▸ TO DO: Starting with the line that contains "these two(i=1 and i=2) swap</br></br>", set down each line through the end of the entries below, exactly and with nothing added.

▸ MATERIAL PROVIDED:
━━━━━━━━━━
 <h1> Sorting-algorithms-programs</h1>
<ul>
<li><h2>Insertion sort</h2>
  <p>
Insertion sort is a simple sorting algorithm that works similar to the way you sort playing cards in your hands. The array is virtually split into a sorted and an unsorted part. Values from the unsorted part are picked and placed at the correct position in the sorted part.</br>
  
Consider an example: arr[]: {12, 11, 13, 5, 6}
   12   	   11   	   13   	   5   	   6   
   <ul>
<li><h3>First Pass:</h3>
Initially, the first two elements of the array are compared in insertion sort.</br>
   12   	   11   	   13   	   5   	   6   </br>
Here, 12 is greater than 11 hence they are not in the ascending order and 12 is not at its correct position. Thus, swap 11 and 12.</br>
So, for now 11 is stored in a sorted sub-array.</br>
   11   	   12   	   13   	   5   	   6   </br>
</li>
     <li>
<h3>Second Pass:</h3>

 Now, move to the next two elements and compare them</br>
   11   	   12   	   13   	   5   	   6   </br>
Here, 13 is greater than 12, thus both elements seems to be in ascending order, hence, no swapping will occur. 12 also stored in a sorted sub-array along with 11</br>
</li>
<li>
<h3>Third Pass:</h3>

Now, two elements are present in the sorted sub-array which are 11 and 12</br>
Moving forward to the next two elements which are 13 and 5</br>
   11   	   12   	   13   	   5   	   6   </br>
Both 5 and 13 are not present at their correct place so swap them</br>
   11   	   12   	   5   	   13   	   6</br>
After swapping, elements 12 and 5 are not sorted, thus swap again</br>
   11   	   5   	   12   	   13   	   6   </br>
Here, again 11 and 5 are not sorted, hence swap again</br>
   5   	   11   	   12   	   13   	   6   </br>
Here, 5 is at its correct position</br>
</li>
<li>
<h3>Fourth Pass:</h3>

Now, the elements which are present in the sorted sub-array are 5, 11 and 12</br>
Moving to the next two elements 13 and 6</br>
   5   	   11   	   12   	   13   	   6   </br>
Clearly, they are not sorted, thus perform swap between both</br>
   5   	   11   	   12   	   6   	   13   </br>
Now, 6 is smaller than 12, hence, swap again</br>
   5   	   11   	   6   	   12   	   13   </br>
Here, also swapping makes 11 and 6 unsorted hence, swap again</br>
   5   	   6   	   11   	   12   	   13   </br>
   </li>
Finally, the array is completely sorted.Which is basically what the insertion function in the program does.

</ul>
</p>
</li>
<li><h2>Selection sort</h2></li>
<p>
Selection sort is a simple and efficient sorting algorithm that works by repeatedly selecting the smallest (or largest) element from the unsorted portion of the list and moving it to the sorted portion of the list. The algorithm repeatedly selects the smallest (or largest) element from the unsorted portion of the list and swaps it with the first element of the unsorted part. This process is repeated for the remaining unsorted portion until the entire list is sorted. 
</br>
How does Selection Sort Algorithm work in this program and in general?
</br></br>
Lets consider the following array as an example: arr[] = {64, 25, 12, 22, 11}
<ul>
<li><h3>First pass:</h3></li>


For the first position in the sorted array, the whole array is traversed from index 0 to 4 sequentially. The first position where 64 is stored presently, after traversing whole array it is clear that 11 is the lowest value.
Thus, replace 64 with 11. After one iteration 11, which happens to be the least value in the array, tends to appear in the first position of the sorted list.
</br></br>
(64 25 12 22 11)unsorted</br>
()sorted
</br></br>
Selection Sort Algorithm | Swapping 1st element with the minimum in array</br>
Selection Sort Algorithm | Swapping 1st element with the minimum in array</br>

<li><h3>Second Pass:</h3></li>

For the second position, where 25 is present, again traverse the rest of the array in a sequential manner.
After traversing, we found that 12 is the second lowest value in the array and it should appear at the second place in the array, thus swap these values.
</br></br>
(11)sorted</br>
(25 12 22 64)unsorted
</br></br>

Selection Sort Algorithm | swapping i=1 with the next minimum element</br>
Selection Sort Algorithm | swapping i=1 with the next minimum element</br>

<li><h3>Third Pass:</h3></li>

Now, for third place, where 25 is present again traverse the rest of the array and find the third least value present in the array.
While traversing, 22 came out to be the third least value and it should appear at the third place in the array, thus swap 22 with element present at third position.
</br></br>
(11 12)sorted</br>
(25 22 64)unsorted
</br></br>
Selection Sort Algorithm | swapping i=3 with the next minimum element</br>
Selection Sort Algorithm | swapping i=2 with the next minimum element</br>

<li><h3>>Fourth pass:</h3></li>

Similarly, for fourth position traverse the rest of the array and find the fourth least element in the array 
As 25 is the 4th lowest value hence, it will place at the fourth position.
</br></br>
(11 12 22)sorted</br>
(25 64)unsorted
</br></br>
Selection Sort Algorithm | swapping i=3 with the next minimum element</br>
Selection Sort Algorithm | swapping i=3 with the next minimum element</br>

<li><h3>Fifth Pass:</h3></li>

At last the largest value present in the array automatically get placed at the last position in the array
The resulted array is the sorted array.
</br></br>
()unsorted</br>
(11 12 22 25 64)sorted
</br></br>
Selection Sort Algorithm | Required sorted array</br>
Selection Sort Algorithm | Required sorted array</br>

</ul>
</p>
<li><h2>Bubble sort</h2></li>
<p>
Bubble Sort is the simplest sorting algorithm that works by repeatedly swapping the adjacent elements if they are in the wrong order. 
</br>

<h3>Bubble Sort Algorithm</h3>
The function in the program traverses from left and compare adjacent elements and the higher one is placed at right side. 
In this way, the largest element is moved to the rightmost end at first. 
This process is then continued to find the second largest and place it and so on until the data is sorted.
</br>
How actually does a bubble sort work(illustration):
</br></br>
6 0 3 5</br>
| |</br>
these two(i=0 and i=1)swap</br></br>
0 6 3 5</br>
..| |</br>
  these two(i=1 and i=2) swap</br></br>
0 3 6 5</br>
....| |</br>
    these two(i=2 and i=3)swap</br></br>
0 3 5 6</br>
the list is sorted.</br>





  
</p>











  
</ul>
━━━━━━━━━━
▸ ANSWER TO THIS PROBLEM:
  these two(i=1 and i=2) swap</br></br>
0 3 6 5</br>
....| |</br>
    these two(i=2 and i=3)swap</br></br>
0 3 5 6</br>
the list is sorted.</br>





  
</p>











  
</ul>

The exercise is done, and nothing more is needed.